#### Assignment:
Filter out every line below that lacks "days", and copy the rest.

#### Material for this task:
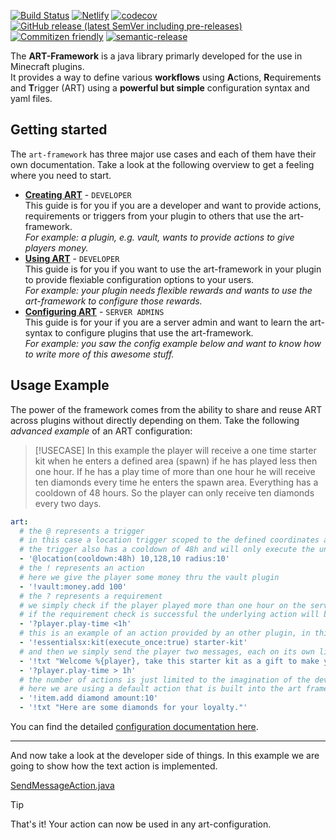 [![Build Status](https://github.com/art-framework/art-framework/workflows/Build/badge.svg)](../../actions?query=workflow%3ABuild)
[![Netlify](https://img.shields.io/netlify/dae1bdab-7c51-4172-97ab-f8fdd8f0612e?label=docs)](https://art-framework.io)
[![codecov](https://codecov.io/gh/art-framework/art-framework/branch/main/graph/badge.svg?token=Ex9gV4AfK8)](https://codecov.io/gh/art-framework/art-framework)
[![GitHub release (latest SemVer including pre-releases)](https://img.shields.io/github/v/release/art-framework/art-framework?include_prereleases&label=release)](../../releases)
[![Commitizen friendly](https://img.shields.io/badge/commitizen-friendly-brightgreen.svg)](http://commitizen.github.io/cz-cli/)
[![semantic-release](https://img.shields.io/badge/%20%20%F0%9F%93%A6%F0%9F%9A%80-semantic--release-e10079.svg)](https://github.com/semantic-release/semantic-release)

The **ART-Framework** is a java library primarly developed for the use in Minecraft plugins.  
It provides a way to define various **workflows** using **A**ctions, **R**equirements and **T**rigger (ART) using a **powerful but simple** configuration syntax and yaml files.

## Getting started

The `art-framework` has three major use cases and each of them have their own documentation. Take a look at the following overview to get a feeling where you need to start.

* **[Creating ART](/developer/)** - `DEVELOPER`  
  This guide is for you if you are a developer and want to provide actions, requirements or triggers from your plugin to others that use the art-framework.  
  *For example: a plugin, e.g. vault, wants to provide actions to give players money.*
* **[Using ART](/developer/)** - `DEVELOPER`  
  This guide is for you if you want to use the art-framework in your plugin to provide flexiable configuration options to your users.  
  *For example: your plugin needs flexible rewards and wants to use the art-framework to configure those rewards.*
* **[Configuring ART](/configuration/)** - `SERVER ADMINS`  
  This guide is for your if you are a server admin and want to learn the art-syntax to configure plugins that use the art-framework.  
  *For example: you saw the config example below and want to know how to write more of this awesome stuff.*

## Usage Example

The power of the framework comes from the ability to share and reuse ART across plugins without directly depending on them. Take the following *advanced example* of an ART configuration:

> [!USECASE]
> In this example the player will receive a one time starter kit when he enters a defined area (spawn) if he has played less then one hour. If he has a play time of more than one hour he will receive ten diamonds every time he enters the spawn area. Everything has a cooldown of 48 hours. So the player can only receive ten diamonds every two days.

```yaml
art:
  # the @ represents a trigger
  # in this case a location trigger scoped to the defined coordinates and a radius of 10
  # the trigger also has a cooldown of 48h and will only execute the underlying actions every 48h
  - '@location(cooldown:48h) 10,128,10 radius:10'
  # the ! represents an action
  # here we give the player some money thru the vault plugin
  - '!vault:money.add 100'
  # the ? represents a requirement
  # we simply check if the player played more than one hour on the server
  # if the requirement check is successful the underlying action will be executed
  - '?player.play-time <1h'
  # this is an example of an action provided by an other plugin, in this case essentialsx
  - '!essentialsx:kit(execute_once:true) starter-kit'
  # and then we simply send the player two messages, each on its own line
  - '!txt "Welcome %{player}, take this starter kit as a gift to make your journey easier on our server.", "You can also come back in two days to receive some other goodies we have in store for you :)"'
  - '?player.play-time > 1h'
  # the number of actions is just limited to the imagination of the developers and plugin owners that provide those actions
  # here we are using a default action that is built into the art framework bukkit implementation
  - '!item.add diamond amount:10'
  - '!txt "Here are some diamonds for your loyalty."'
```

You can find the detailed [configuration documentation here](configuration).

---

And now take a look at the developer side of things. In this example we are going to show how the text action is implemented.

[SendMessageAction.java](https://raw.githubusercontent.com/art-framework/art-framework/main/bukkit/src/main/java/io/artframework/bukkit/actions/SendMessageAction.java ':include :fragment=demo')

> [!TIP]
> That's it! Your action can now be used in any art-configuration.
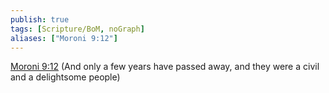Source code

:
 ```yaml
---
publish: true
tags: [Scripture/BoM, noGraph]
aliases: ["Moroni 9:12"]
---
```

[Moroni 9:12](https://churchofjesuschrist.org/study/scriptures/bofm/moro/9?lang=eng&id=p12#p12) (And only a few years have passed away, and they were a civil and a delightsome people)
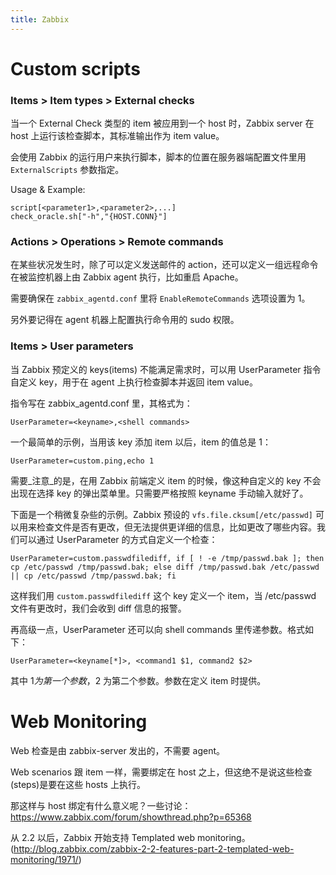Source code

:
 ```yaml
---
title: Zabbix
---
```


Custom scripts
==============

### Items > Item types > External checks

当一个 External Check 类型的 item 被应用到一个 host 时，Zabbix server 在 host 上运行该检查脚本，其标准输出作为 item value。

会使用 Zabbix 的运行用户来执行脚本，脚本的位置在服务器端配置文件里用 `ExternalScripts` 参数指定。

Usage & Example:

	script[<parameter1>,<parameter2>,...]
	check_oracle.sh["-h","{HOST.CONN}"]


### Actions > Operations > Remote commands

在某些状况发生时，除了可以定义发送邮件的 action，还可以定义一组远程命令在被监控机器上由 Zabbix agent 执行，比如重启 Apache。

需要确保在 `zabbix_agentd.conf` 里将 `EnableRemoteCommands` 选项设置为 1。

另外要记得在 agent 机器上配置执行命令用的 sudo 权限。

### Items > User parameters

当 Zabbix 预定义的 keys(items) 不能满足需求时，可以用 UserParameter 指令自定义 key，用于在 agent 上执行检查脚本并返回 item value。

指令写在 zabbix_agentd.conf 里，其格式为：

	UserParameter=<keyname>,<shell commands>

一个最简单的示例，当用该 key 添加 item 以后，item 的值总是 1：

	UserParameter=custom.ping,echo 1

需要_注意_的是，在用 Zabbix 前端定义 item 的时候，像这种自定义的 key 不会出现在选择 key 的弹出菜单里。只需要严格按照 keyname 手动输入就好了。

下面是一个稍微复杂些的示例。Zabbix 预设的 `vfs.file.cksum[/etc/passwd]` 可以用来检查文件是否有更改，但无法提供更详细的信息，比如更改了哪些内容。我们可以通过 UserParameter 的方式自定义一个检查：

	UserParameter=custom.passwdfilediff, if [ ! -e /tmp/passwd.bak ]; then cp /etc/passwd /tmp/passwd.bak; else diff /tmp/passwd.bak /etc/passwd || cp /etc/passwd /tmp/passwd.bak; fi

这样我们用 `custom.passwdfilediff` 这个 key 定义一个 item，当 /etc/passwd 文件有更改时，我们会收到 diff 信息的报警。

再高级一点，UserParameter 还可以向 shell commands 里传递参数。格式如下：

	UserParameter=<keyname[*]>, <command1 $1, command2 $2>

其中 $1 为第一个参数，$2 为第二个参数。参数在定义 item 时提供。


Web Monitoring
==============

Web 检查是由 zabbix-server 发出的，不需要 agent。

Web scenarios 跟 item 一样，需要绑定在 host 之上，但这绝不是说这些检查(steps)是要在这些 hosts 上执行。

那这样与 host 绑定有什么意义呢？一些讨论：https://www.zabbix.com/forum/showthread.php?p=65368

从 2.2 以后，Zabbix 开始支持 Templated web monitoring。
(http://blog.zabbix.com/zabbix-2-2-features-part-2-templated-web-monitoring/1971/)


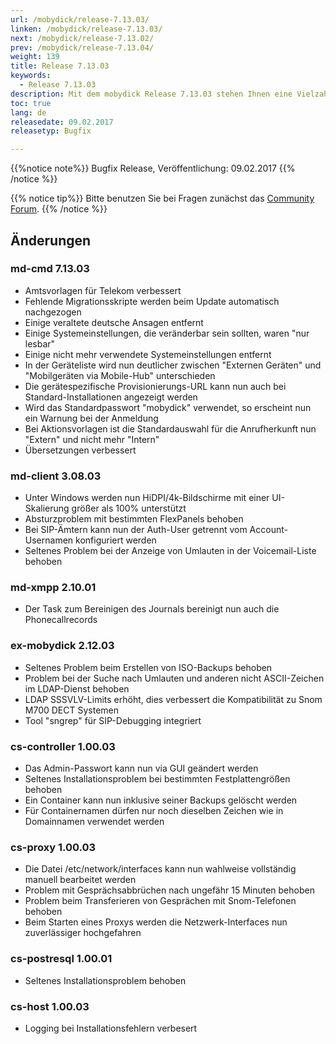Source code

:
 ```yaml
---
url: /mobydick/release-7.13.03/
linken: /mobydick/release-7.13.03/
next: /mobydick/release-7.13.02/
prev: /mobydick/release-7.13.04/
weight: 139
title: Release 7.13.03
keywords:
  - Release 7.13.03
description: Mit dem mobydick Release 7.13.03 stehen Ihnen eine Vielzahl an neuen Funtionen zur Verfügung.
toc: true
lang: de
releasedate: 09.02.2017
releasetyp: Bugfix

---
```


{{%notice note%}}
Bugfix Release, Veröffentlichung: 09.02.2017
{{% /notice %}}

{{% notice tip%}}
Bitte benutzen Sie bei Fragen zunächst das [Community Forum](http://community.pascom.net/forum.php "Zu unserem Forum").
{{% /notice %}}

## Änderungen

### md-cmd 7.13.03

* Amtsvorlagen für Telekom verbessert
* Fehlende Migrationsskripte werden beim Update automatisch nachgezogen
* Einige veraltete deutsche Ansagen entfernt
* Einige Systemeinstellungen, die veränderbar sein sollten, waren "nur lesbar"
* Einige nicht mehr verwendete Systemeinstellungen entfernt
* In der Geräteliste wird nun deutlicher zwischen "Externen Geräten" und "Mobilgeräten via Mobile-Hub" unterschieden
* Die gerätespezifische Provisionierungs-URL kann nun auch bei Standard-Installationen angezeigt werden
* Wird das Standardpasswort "mobydick" verwendet, so erscheint nun ein Warnung bei der Anmeldung
* Bei Aktionsvorlagen ist die Standardauswahl für die Anrufherkunft nun "Extern" und nicht mehr "Intern"
* Übersetzungen verbessert


### md-client 3.08.03

* Unter Windows werden nun HiDPI/4k-Bildschirme mit einer UI-Skalierung größer als 100% unterstützt
* Absturzproblem mit bestimmten FlexPanels behoben
* Bei SIP-Ämtern kann nun der Auth-User getrennt vom Account-Usernamen konfiguriert werden
* Seltenes Problem bei der Anzeige von Umlauten in der Voicemail-Liste behoben


### md-xmpp 2.10.01

* Der Task zum Bereinigen des Journals bereinigt nun auch die Phonecallrecords


### ex-mobydick 2.12.03

* Seltenes Problem beim Erstellen von ISO-Backups behoben
* Problem bei der Suche nach Umlauten und anderen nicht ASCII-Zeichen im LDAP-Dienst behoben
* LDAP SSSVLV-Limits erhöht, dies verbessert die Kompatibilität zu Snom M700 DECT Systemen
* Tool "sngrep" für SIP-Debugging integriert


### cs-controller 1.00.03

* Das Admin-Passwort kann nun via GUI geändert werden
* Seltenes Installationsproblem bei bestimmten Festplattengrößen behoben
* Ein Container kann nun inklusive seiner Backups gelöscht werden
* Für Containernamen dürfen nur noch dieselben Zeichen wie in Domainnamen verwendet werden


### cs-proxy 1.00.03

* Die Datei /etc/network/interfaces kann nun wahlweise vollständig manuell bearbeitet werden
* Problem mit Gesprächsabbrüchen nach ungefähr 15 Minuten behoben
* Problem beim Transferieren von Gesprächen mit Snom-Telefonen behoben
* Beim Starten eines Proxys werden die Netzwerk-Interfaces nun zuverlässiger hochgefahren


### cs-postresql 1.00.01

* Seltenes Installationsproblem behoben


### cs-host 1.00.03

* Logging bei Installationsfehlern verbesert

#### Solution:
> In this example the player will receive a one time starter kit when he enters a defined area (spawn) if he has played less then one hour. If he has a play time of more than one hour he will receive ten diamonds every time he enters the spawn area. Everything has a cooldown of 48 hours. So the player can only receive ten diamonds every two days.
  - '!txt "Welcome %{player}, take this starter kit as a gift to make your journey easier on our server.", "You can also come back in two days to receive some other goodies we have in store for you :)"'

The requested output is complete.